### What is needed
Work out how many lines of the records hold the string "higher", and reply with that number alone.

----- Exercise input -----

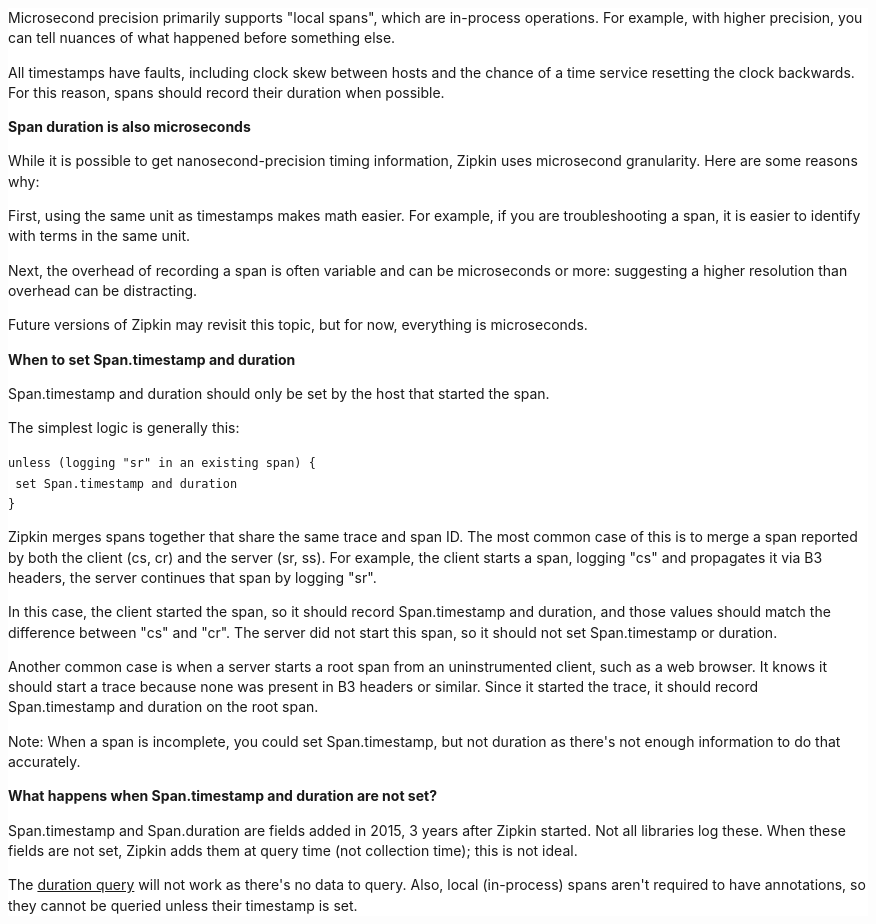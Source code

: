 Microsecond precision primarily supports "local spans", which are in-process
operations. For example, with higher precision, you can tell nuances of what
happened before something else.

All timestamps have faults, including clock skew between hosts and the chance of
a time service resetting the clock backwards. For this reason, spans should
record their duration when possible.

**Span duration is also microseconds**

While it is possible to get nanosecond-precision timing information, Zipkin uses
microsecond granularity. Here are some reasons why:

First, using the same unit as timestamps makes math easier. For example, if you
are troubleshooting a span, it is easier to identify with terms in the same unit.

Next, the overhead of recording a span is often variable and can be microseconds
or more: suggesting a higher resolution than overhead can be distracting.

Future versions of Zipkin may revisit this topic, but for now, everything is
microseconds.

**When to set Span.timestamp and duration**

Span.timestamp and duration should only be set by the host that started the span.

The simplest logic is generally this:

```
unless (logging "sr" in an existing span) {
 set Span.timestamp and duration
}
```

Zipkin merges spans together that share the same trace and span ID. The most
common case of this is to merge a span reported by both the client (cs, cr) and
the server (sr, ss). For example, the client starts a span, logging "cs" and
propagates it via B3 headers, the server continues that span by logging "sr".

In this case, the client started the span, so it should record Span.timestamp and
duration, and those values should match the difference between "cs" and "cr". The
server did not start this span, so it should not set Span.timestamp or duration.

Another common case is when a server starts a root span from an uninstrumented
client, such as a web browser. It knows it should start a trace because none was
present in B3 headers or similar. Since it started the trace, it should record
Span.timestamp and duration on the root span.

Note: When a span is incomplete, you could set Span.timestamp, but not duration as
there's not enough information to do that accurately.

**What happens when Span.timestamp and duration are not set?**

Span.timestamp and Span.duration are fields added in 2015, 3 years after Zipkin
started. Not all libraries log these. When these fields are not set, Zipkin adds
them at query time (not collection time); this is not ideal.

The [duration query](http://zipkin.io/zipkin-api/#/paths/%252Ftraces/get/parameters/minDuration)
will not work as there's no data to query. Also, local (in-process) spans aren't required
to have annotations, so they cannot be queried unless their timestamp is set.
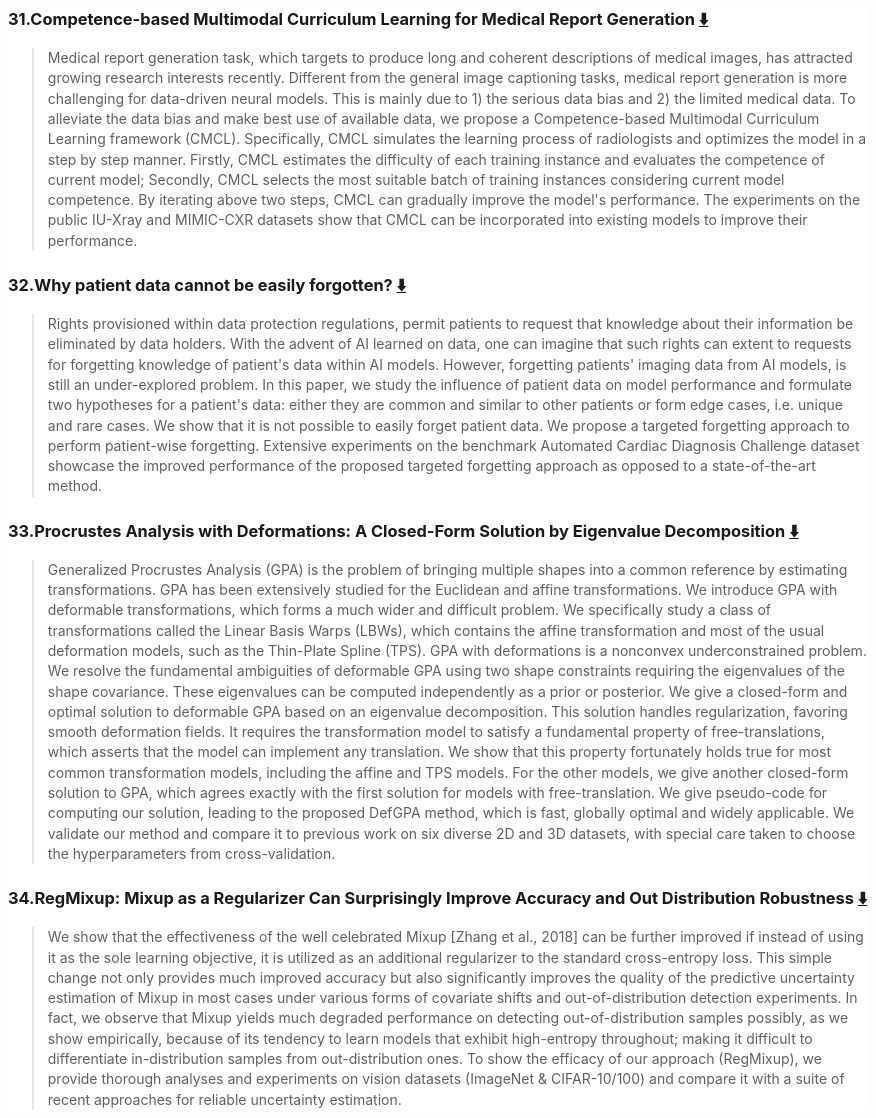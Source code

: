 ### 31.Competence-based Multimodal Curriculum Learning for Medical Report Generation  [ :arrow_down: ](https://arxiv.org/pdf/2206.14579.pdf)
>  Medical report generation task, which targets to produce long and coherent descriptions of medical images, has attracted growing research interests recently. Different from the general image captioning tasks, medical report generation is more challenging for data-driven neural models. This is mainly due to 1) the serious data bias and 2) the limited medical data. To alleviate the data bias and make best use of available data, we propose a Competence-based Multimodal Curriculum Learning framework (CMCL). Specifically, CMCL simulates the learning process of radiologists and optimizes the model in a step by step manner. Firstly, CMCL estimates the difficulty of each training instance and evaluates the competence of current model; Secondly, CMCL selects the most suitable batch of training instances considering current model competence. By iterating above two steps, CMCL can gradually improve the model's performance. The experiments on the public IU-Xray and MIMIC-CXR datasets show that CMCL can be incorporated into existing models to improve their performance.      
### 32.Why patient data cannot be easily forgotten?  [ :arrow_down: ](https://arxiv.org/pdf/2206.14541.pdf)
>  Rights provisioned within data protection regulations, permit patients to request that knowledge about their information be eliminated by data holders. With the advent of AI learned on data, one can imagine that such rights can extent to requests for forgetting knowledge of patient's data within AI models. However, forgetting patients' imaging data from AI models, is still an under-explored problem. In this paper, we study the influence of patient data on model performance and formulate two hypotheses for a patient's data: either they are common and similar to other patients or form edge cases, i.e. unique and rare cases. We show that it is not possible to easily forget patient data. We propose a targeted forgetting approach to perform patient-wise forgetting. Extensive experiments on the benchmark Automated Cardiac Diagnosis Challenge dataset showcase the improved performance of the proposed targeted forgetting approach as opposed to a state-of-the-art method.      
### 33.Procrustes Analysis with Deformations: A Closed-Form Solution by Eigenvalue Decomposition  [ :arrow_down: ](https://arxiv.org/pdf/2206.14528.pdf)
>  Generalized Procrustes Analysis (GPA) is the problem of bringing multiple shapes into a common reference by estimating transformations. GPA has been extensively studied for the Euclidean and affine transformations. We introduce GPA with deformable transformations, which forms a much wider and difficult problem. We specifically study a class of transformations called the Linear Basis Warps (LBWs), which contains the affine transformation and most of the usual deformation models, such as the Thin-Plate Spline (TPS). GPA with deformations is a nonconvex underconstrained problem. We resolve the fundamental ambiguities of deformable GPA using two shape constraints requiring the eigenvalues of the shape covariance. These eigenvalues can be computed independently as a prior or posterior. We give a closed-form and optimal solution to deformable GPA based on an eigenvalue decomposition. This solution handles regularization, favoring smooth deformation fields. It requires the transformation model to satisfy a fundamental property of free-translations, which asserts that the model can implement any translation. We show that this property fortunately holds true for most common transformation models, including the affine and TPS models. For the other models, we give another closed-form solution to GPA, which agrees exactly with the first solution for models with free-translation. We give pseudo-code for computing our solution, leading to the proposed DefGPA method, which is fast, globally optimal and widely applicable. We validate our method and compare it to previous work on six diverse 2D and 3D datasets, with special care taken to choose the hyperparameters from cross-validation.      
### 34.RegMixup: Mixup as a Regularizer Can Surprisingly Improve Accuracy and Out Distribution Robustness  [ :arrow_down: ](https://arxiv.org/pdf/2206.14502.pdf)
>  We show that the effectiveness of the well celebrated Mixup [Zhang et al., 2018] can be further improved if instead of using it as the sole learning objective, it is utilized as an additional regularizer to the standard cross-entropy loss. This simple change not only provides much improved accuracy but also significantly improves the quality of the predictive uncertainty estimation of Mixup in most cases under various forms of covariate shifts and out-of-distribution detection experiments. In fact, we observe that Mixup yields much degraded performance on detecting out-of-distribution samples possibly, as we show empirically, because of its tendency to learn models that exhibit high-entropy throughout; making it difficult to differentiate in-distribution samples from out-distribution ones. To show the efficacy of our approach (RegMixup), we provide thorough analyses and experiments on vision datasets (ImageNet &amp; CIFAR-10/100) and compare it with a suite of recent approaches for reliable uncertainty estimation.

-----

### Answer to the exercise
2